San Silvestro is a Roman Catholic pieve dedicated to Saint Sylvester located in the municipality of Larciano, in the province of Pistoia, in Tuscany, Italy. The property belongs to the Diocese of San Miniato, Florence.

== History ==
A temple had previously been a pagan temple and had already been transformed into a church and dedicated to Saint Martin. This church is dedicated to Saint Sylvester because, during his pontificate in the fourth century, the local population converted to Christianity.

This would confirm the hypothesis according to which the building dates back to the Paleo-Christian period; however, there are no visible traces left of either that building or subsequent Romanesque structures, with the possible exception of some foundations or walls.

== Interior ==
During a 16th century rebuilding, the single nave was lengthened and the apse demolished; the layout then replaced with a Latin cross transept and a rectangular apse. On the counter-façade, there is the organ, perhaps the oldest one in the Valdinievole area (probably of the 16th or 17th-century), with organ screens in carved, painted, and gilded wood. At the entrance, two 17th-century holy water fonts are situated. The right one is set on a 15th-century column; inside a niche, a beautiful hexagonal marble baptismal font can be found, supported by a pedestal with a band. The latter is decorated with the ancient Larciano Medici coat of arms (the wild boar) and that of the Gori family who had built it in 1532, as the inscription shows. Some argue, however, that the Gori family represents the workers of the factory, donors of the work. A painting depicts the Miracles of St Anthony between St Francis and St Michael the Archangel (1663).
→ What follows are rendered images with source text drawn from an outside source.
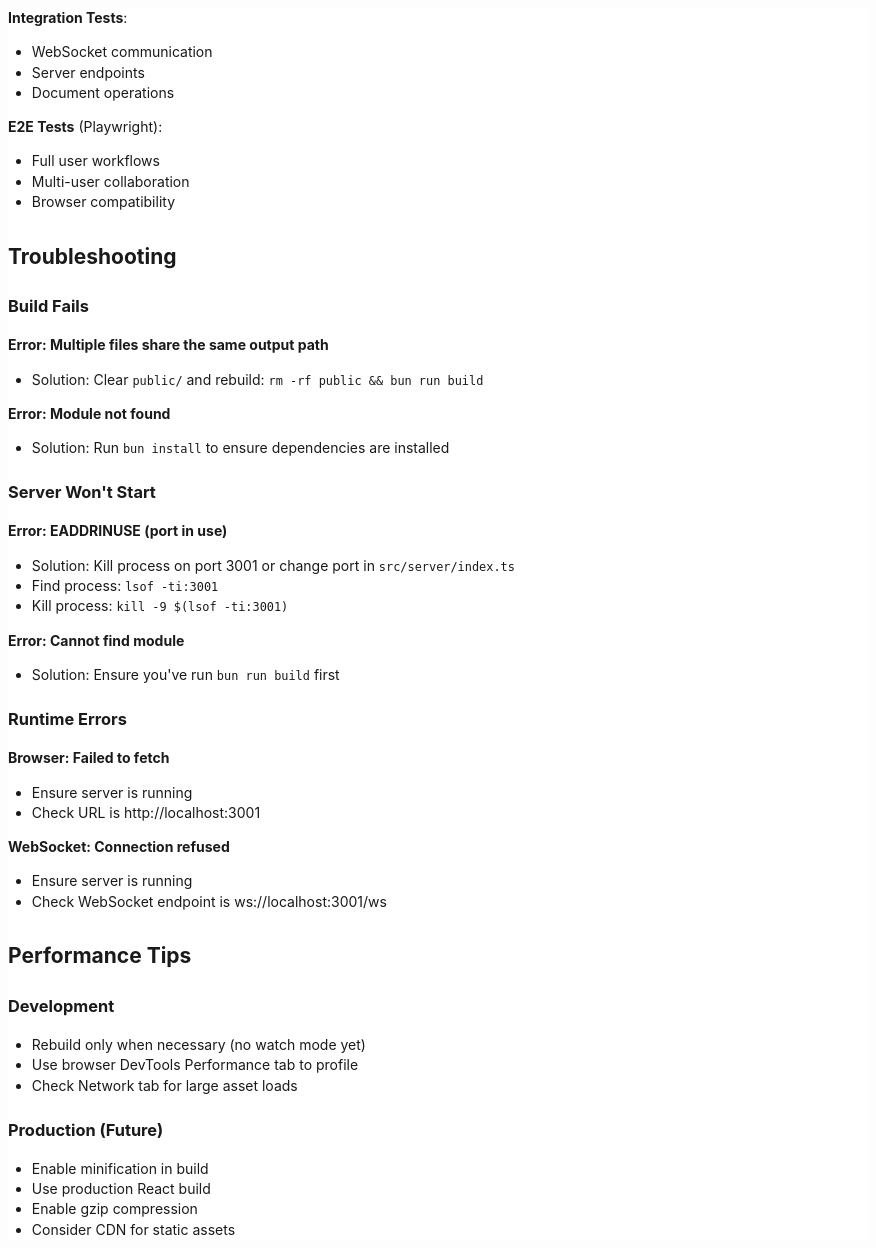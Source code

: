 **Integration Tests**:
- WebSocket communication
- Server endpoints
- Document operations

**E2E Tests** (Playwright):
- Full user workflows
- Multi-user collaboration
- Browser compatibility

## Troubleshooting

### Build Fails

**Error: Multiple files share the same output path**
- Solution: Clear `public/` and rebuild: `rm -rf public && bun run build`

**Error: Module not found**
- Solution: Run `bun install` to ensure dependencies are installed

### Server Won't Start

**Error: EADDRINUSE (port in use)**
- Solution: Kill process on port 3001 or change port in `src/server/index.ts`
- Find process: `lsof -ti:3001`
- Kill process: `kill -9 $(lsof -ti:3001)`

**Error: Cannot find module**
- Solution: Ensure you've run `bun run build` first

### Runtime Errors

**Browser: Failed to fetch**
- Ensure server is running
- Check URL is http://localhost:3001

**WebSocket: Connection refused**
- Ensure server is running
- Check WebSocket endpoint is ws://localhost:3001/ws

## Performance Tips

### Development

- Rebuild only when necessary (no watch mode yet)
- Use browser DevTools Performance tab to profile
- Check Network tab for large asset loads

### Production (Future)

- Enable minification in build
- Use production React build
- Enable gzip compression
- Consider CDN for static assets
At the center of the choir, a 19th-century painting depicts St Sylvester baptizing Costantine by Bartolomeo Valiani.

The main altar was built with sandstone and stucco in 1748, but, during the early nineteenth century, it underwent some rebuilding works, bringing to light the walnut choir, still located inside the church. On the altars, canvases depict St Anthony of Padua, St Francis, and St Michael the Archangel and contains an altar-piece with St. Anthony holding baby Jesus, another shows seven scenes of the saint's miracles, divided by panels with small cherubs supporting a cartouche. On the back, there is the following inscription: "This panel was made of alms from the citizens of Larciano on the advice of Piero di Antonio di Vincenzo di Bartolo di Giovanni, prior of Larciano the year of the foundation of this office 1663".